WHAT TO WORK ON —
Exactly retype the lines from the top of the data through the line containing "- @kozmoai/plugin-catalog-node@1.4.7-next.2", leaving out every picture.
SOURCE INFORMATION section start
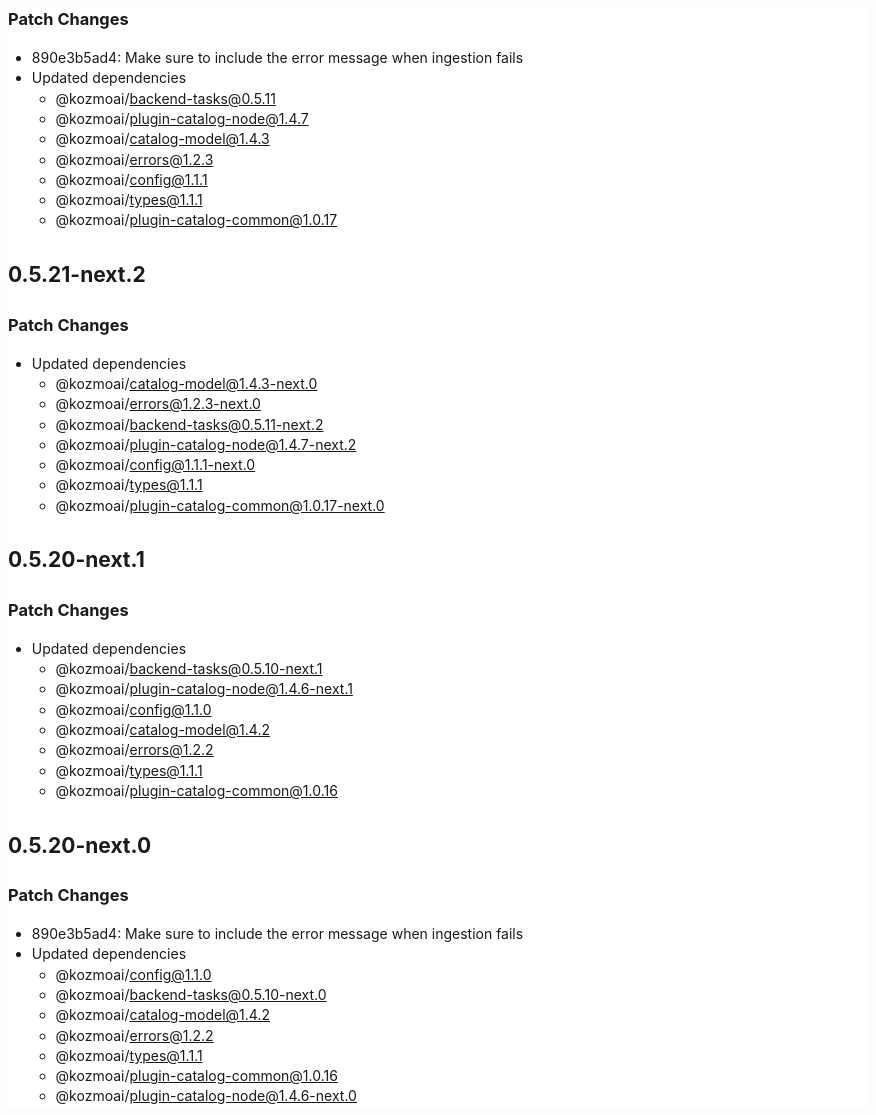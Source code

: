 ### Patch Changes

- 890e3b5ad4: Make sure to include the error message when ingestion fails
- Updated dependencies
  - @kozmoai/backend-tasks@0.5.11
  - @kozmoai/plugin-catalog-node@1.4.7
  - @kozmoai/catalog-model@1.4.3
  - @kozmoai/errors@1.2.3
  - @kozmoai/config@1.1.1
  - @kozmoai/types@1.1.1
  - @kozmoai/plugin-catalog-common@1.0.17

## 0.5.21-next.2

### Patch Changes

- Updated dependencies
  - @kozmoai/catalog-model@1.4.3-next.0
  - @kozmoai/errors@1.2.3-next.0
  - @kozmoai/backend-tasks@0.5.11-next.2
  - @kozmoai/plugin-catalog-node@1.4.7-next.2
  - @kozmoai/config@1.1.1-next.0
  - @kozmoai/types@1.1.1
  - @kozmoai/plugin-catalog-common@1.0.17-next.0

## 0.5.20-next.1

### Patch Changes

- Updated dependencies
  - @kozmoai/backend-tasks@0.5.10-next.1
  - @kozmoai/plugin-catalog-node@1.4.6-next.1
  - @kozmoai/config@1.1.0
  - @kozmoai/catalog-model@1.4.2
  - @kozmoai/errors@1.2.2
  - @kozmoai/types@1.1.1
  - @kozmoai/plugin-catalog-common@1.0.16

## 0.5.20-next.0

### Patch Changes

- 890e3b5ad4: Make sure to include the error message when ingestion fails
- Updated dependencies
  - @kozmoai/config@1.1.0
  - @kozmoai/backend-tasks@0.5.10-next.0
  - @kozmoai/catalog-model@1.4.2
  - @kozmoai/errors@1.2.2
  - @kozmoai/types@1.1.1
  - @kozmoai/plugin-catalog-common@1.0.16
  - @kozmoai/plugin-catalog-node@1.4.6-next.0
SOURCE INFORMATION section end
TASK ANSWER —
Source code

: ### Patch Changes

- 890e3b5ad4: Make sure to include the error message when ingestion fails
- Updated dependencies
  - @kozmoai/backend-tasks@0.5.11
  - @kozmoai/plugin-catalog-node@1.4.7
  - @kozmoai/catalog-model@1.4.3
  - @kozmoai/errors@1.2.3
  - @kozmoai/config@1.1.1
  - @kozmoai/types@1.1.1
  - @kozmoai/plugin-catalog-common@1.0.17

## 0.5.21-next.2

### Patch Changes

- Updated dependencies
  - @kozmoai/catalog-model@1.4.3-next.0
  - @kozmoai/errors@1.2.3-next.0
  - @kozmoai/backend-tasks@0.5.11-next.2
  - @kozmoai/plugin-catalog-node@1.4.7-next.2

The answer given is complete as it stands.